Van Life | Staying Safe as a Solo Woman


#1

Sadly, too many people allow fear to stop them from taking major leaps in life that could impact their entire future. When it comes to van life, two of the biggest fears seem to be going solo and/or being a woman. We need to start thinking of those as being things that empower us instead of something that stops us. Traveling alone allows you to learn so much about yourself and doing it as a woman is simply no reason to hold back. You are fully capable and absolutely strong enough all on your own. However, safety is always the top (and very valid) priority so I wanted to share all the ways I make sure to stay safe while traveling as a solo woman.

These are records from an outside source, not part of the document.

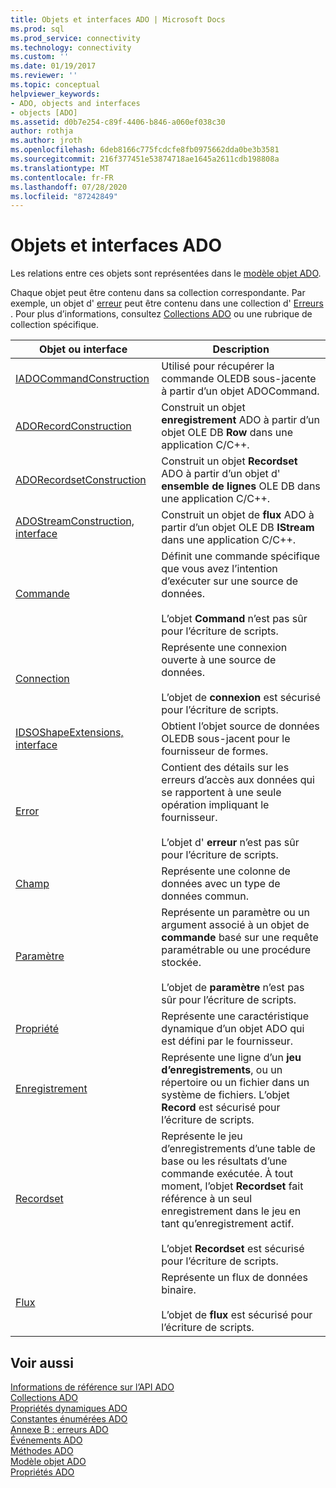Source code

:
 ```yaml
---
title: Objets et interfaces ADO | Microsoft Docs
ms.prod: sql
ms.prod_service: connectivity
ms.technology: connectivity
ms.custom: ''
ms.date: 01/19/2017
ms.reviewer: ''
ms.topic: conceptual
helpviewer_keywords:
- ADO, objects and interfaces
- objects [ADO]
ms.assetid: d0b7e254-c89f-4406-b846-a060ef038c30
author: rothja
ms.author: jroth
ms.openlocfilehash: 6deb8166c775fcdcfe8fb0975662dda0be3b3581
ms.sourcegitcommit: 216f377451e53874718ae1645a2611cdb198808a
ms.translationtype: MT
ms.contentlocale: fr-FR
ms.lasthandoff: 07/28/2020
ms.locfileid: "87242849"
---
```

# <a name="ado-objects-and-interfaces"></a>Objets et interfaces ADO
Les relations entre ces objets sont représentées dans le [modèle objet ADO](../../../ado/reference/ado-api/ado-object-model.md).  
  
 Chaque objet peut être contenu dans sa collection correspondante. Par exemple, un objet d' [erreur](../../../ado/reference/ado-api/error-object.md) peut être contenu dans une collection d' [Erreurs](../../../ado/reference/ado-api/errors-collection-ado.md) . Pour plus d’informations, consultez [Collections ADO](../../../ado/reference/ado-api/ado-collections.md) ou une rubrique de collection spécifique.  
  
|Objet ou interface|Description|  
|-|-|  
|[IADOCommandConstruction](https://msdn.microsoft.com/library/windows/desktop/aa965677.aspx)|Utilisé pour récupérer la commande OLEDB sous-jacente à partir d’un objet ADOCommand.|  
|[ADORecordConstruction](../../../ado/reference/ado-api/adorecordconstruction-interface.md)|Construit un objet **enregistrement** ADO à partir d’un objet OLE DB **Row** dans une application C/C++.|  
|[ADORecordsetConstruction](../../../ado/reference/ado-api/adorecordsetconstruction-interface.md)|Construit un objet **Recordset** ADO à partir d’un objet d' **ensemble de lignes** OLE DB dans une application C/C++.|  
|[ADOStreamConstruction, interface](../../../ado/reference/ado-api/adostreamconstruction-interface.md)|Construit un objet de **flux** ADO à partir d’un objet OLE DB **IStream** dans une application C/C++.|  
|[Commande](../../../ado/reference/ado-api/command-object-ado.md)|Définit une commande spécifique que vous avez l’intention d’exécuter sur une source de données.<br /><br /> L’objet **Command** n’est pas sûr pour l’écriture de scripts.|  
|[Connection](../../../ado/reference/ado-api/connection-object-ado.md)|Représente une connexion ouverte à une source de données.<br /><br /> L’objet de **connexion** est sécurisé pour l’écriture de scripts.|  
|[IDSOShapeExtensions, interface](../../../ado/reference/ado-api/idsoshapeextensions-interface.md)|Obtient l’objet source de données OLEDB sous-jacent pour le fournisseur de formes.|  
|[Error](../../../ado/reference/ado-api/error-object.md)|Contient des détails sur les erreurs d’accès aux données qui se rapportent à une seule opération impliquant le fournisseur.<br /><br /> L’objet d' **erreur** n’est pas sûr pour l’écriture de scripts.|  
|[Champ](../../../ado/reference/ado-api/field-object.md)|Représente une colonne de données avec un type de données commun.|  
|[Paramètre](../../../ado/reference/ado-api/parameter-object.md)|Représente un paramètre ou un argument associé à un objet de **commande** basé sur une requête paramétrable ou une procédure stockée.<br /><br /> L’objet de **paramètre** n’est pas sûr pour l’écriture de scripts.|  
|[Propriété](../../../ado/reference/ado-api/property-object-ado.md)|Représente une caractéristique dynamique d’un objet ADO qui est défini par le fournisseur.|  
|[Enregistrement](../../../ado/reference/ado-api/record-object-ado.md)|Représente une ligne d’un **jeu d’enregistrements**, ou un répertoire ou un fichier dans un système de fichiers. L’objet **Record** est sécurisé pour l’écriture de scripts.|  
|[Recordset](../../../ado/reference/ado-api/recordset-object-ado.md)|Représente le jeu d’enregistrements d’une table de base ou les résultats d’une commande exécutée. À tout moment, l’objet **Recordset** fait référence à un seul enregistrement dans le jeu en tant qu’enregistrement actif.<br /><br /> L’objet **Recordset** est sécurisé pour l’écriture de scripts.|  
|[Flux](../../../ado/reference/ado-api/stream-object-ado.md)|Représente un flux de données binaire.<br /><br /> L’objet de **flux** est sécurisé pour l’écriture de scripts.|  
  
## <a name="see-also"></a>Voir aussi  
 [Informations de référence sur l’API ADO](../../../ado/reference/ado-api/ado-api-reference.md)   
 [Collections ADO](../../../ado/reference/ado-api/ado-collections.md)   
 [Propriétés dynamiques ADO](../../../ado/reference/ado-api/ado-dynamic-properties.md)   
 [Constantes énumérées ADO](../../../ado/reference/ado-api/ado-enumerated-constants.md)   
 [Annexe B : erreurs ADO](../../../ado/guide/appendixes/appendix-b-ado-errors.md)   
 [Événements ADO](../../../ado/reference/ado-api/ado-events.md)   
 [Méthodes ADO](../../../ado/reference/ado-api/ado-methods.md)   
 [Modèle objet ADO](../../../ado/reference/ado-api/ado-object-model.md)   
 [Propriétés ADO](../../../ado/reference/ado-api/ado-properties.md)
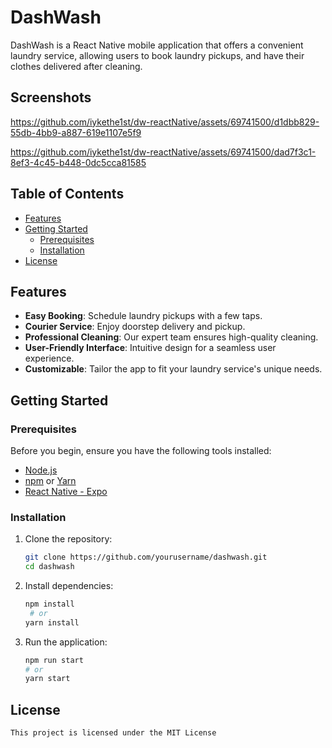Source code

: # DashWash

DashWash is a React Native mobile application that offers a convenient laundry service, allowing users to book laundry pickups, and have their clothes delivered after cleaning.

## Screenshots


https://github.com/iykethe1st/dw-reactNative/assets/69741500/d1dbb829-55db-4bb9-a887-619e1107e5f9




https://github.com/iykethe1st/dw-reactNative/assets/69741500/dad7f3c1-8ef3-4c45-b448-0dc5cca81585






## Table of Contents

- [Features](#features)
- [Getting Started](#getting-started)
  - [Prerequisites](#prerequisites)
  - [Installation](#installation)
- [License](#license)

## Features

- **Easy Booking**: Schedule laundry pickups with a few taps.
- **Courier Service**: Enjoy doorstep delivery and pickup.
- **Professional Cleaning**: Our expert team ensures high-quality cleaning.
- **User-Friendly Interface**: Intuitive design for a seamless user experience.
- **Customizable**: Tailor the app to fit your laundry service's unique needs.

## Getting Started

### Prerequisites

Before you begin, ensure you have the following tools installed:

- [Node.js](https://nodejs.org/)
- [npm](https://www.npmjs.com/) or [Yarn](https://yarnpkg.com/)
- [React Native - Expo](https://reactnative.dev/docs/environment-setup)

### Installation

1. Clone the repository:

   ```bash
   git clone https://github.com/yourusername/dashwash.git
   cd dashwash
   ```

2. Install dependencies:

   ```bash
   npm install
    # or
   yarn install

   ```

3. Run the application:

   ```bash
   npm run start
   # or
   yarn start

   ```

## License

    This project is licensed under the MIT License
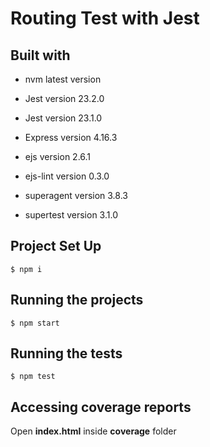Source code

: # Routing Test with Jest 

## Built with

- nvm latest version

- Jest version 23.2.0

- Jest version 23.1.0

- Express version 4.16.3

- ejs version 2.6.1

- ejs-lint version 0.3.0

- superagent version 3.8.3

- supertest version 3.1.0

## Project Set Up
```
$ npm i
```
## Running the projects
```
$ npm start
```
## Running the tests
```
$ npm test
```
## Accessing coverage reports

Open **index.html** inside **coverage** folder
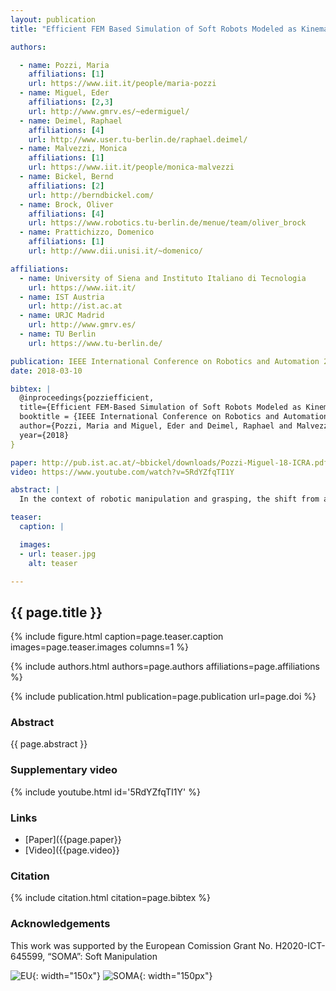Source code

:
 ```yaml
---
layout: publication
title: "Efficient FEM Based Simulation of Soft Robots Modeled as Kinematic Chains"

authors:

  - name: Pozzi, Maria
    affiliations: [1]
    url: https://www.iit.it/people/maria-pozzi
  - name: Miguel, Eder
    affiliations: [2,3]
    url: http://www.gmrv.es/~edermiguel/
  - name: Deimel, Raphael
    affiliations: [4]
    url: http://www.user.tu-berlin.de/raphael.deimel/
  - name: Malvezzi, Monica
    affiliations: [1]
    url: https://www.iit.it/people/monica-malvezzi
  - name: Bickel, Bernd
    affiliations: [2]
    url: http://berndbickel.com/
  - name: Brock, Oliver
    affiliations: [4]
    url: https://www.robotics.tu-berlin.de/menue/team/oliver_brock
  - name: Prattichizzo, Domenico
    affiliations: [1]
    url: http://www.dii.unisi.it/~domenico/

affiliations:
  - name: University of Siena and Instituto Italiano di Tecnologia
    url: https://www.iit.it/
  - name: IST Austria
    url: http://ist.ac.at
  - name: URJC Madrid
    url: http://www.gmrv.es/
  - name: TU Berlin
    url: https://www.tu-berlin.de/

publication: IEEE International Conference on Robotics and Automation 2018
date: 2018-03-10

bibtex: |
  @inproceedings{pozziefficient,
  title={Efficient FEM-Based Simulation of Soft Robots Modeled as Kinematic Chains},
  booktitle = {IEEE International Conference on Robotics and Automation 2018}
  author={Pozzi, Maria and Miguel, Eder and Deimel, Raphael and Malvezzi, Monica and Bickel, Bernd and Brock, Oliver and Prattichizzo, Domenico}
  year={2018}
}

paper: http://pub.ist.ac.at/~bbickel/downloads/Pozzi-Miguel-18-ICRA.pdf
video: https://www.youtube.com/watch?v=5RdYZfqTI1Y

abstract: |
  In the context of robotic manipulation and grasping, the shift from a view that is static (force closure of a single posture) and contact-deprived (only contact for force closure is allowed, everything else is obstacle) towards a view that is dynamic and contact-rich (soft manipulation) has led to an increased interest in soft hands. These hands can easily exploit environmental constraints and object surfaces without risk, and safely interact with humans, but present also some challenges. Designing them is difficult, as well as predicting, modelling, and “programming” their interactions with the objects and the environment. This paper tackles the problem of simulating them in a fast and effective way, leveraging on novel and existing simulation technologies. We present a triple-layered simulation framework where dynamic properties such as stiffness are determined from slow but accurate FEM simulation data once, and then condensed into a lumped parameter model that can be used to fast simulate soft fingers and soft hands. We apply our approach to the simulation of soft pneumatic fingers. 

teaser:
  caption: |

  images:
  - url: teaser.jpg
    alt: teaser

---
```


## {{ page.title }}

{% include figure.html caption=page.teaser.caption images=page.teaser.images columns=1 %}

{% include authors.html authors=page.authors affiliations=page.affiliations %}

{% include publication.html publication=page.publication url=page.doi %}

### Abstract

{{ page.abstract }}

### Supplementary video

{% include youtube.html id='5RdYZfqTI1Y' %}

### Links

* [Paper]({{page.paper}}
* [Video]({{page.video}}

### Citation

{% include citation.html citation=page.bibtex %}

### Acknowledgements

This work was supported by the European Comission Grant No. H2020-ICT-645599, “SOMA”: Soft Manipulation

[comment]: # (ADD TEXT)

![EU](flag_yellow_low.jpg){: width="150x"}
![SOMA](LOGO-SOMA.png){: width="150px"}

  1. Take self defense classes before leaving. I almost blew this off and didn’t do it because I wasn’t sure if it would teach me anything valuable. After my first class, I was so happy I had gone through with it. My instructor taught me how to fight off an attacker from inside the van, if I’m walking to my van, from behind, from on top of, and if there are multiple attackers. Learning this stuff and then him having me physically do it was invaluable. I feel like I genuinely learned tricks that I had no idea before. Did you know if someone grabs you to bring them in closer and “crowd them” instead of pushing them away? Neither did I. Take the classes.

  2. Add elements to your van build that will make you feel safer and more comfortable. Think of this stuff ahead of time. Whether it’s tinted windows, a pocket door like I have, or a built- in safe to hide a weapon, think of anything that will ease your mind at night. I met one woman who had motion detecting lights on the sides of her van that lit up if someone got close at night. Brilliant! You can also get an alarm that sounds if anyone touches the van. There are a lot of options so do a little research and implement whatever makes you sleep better.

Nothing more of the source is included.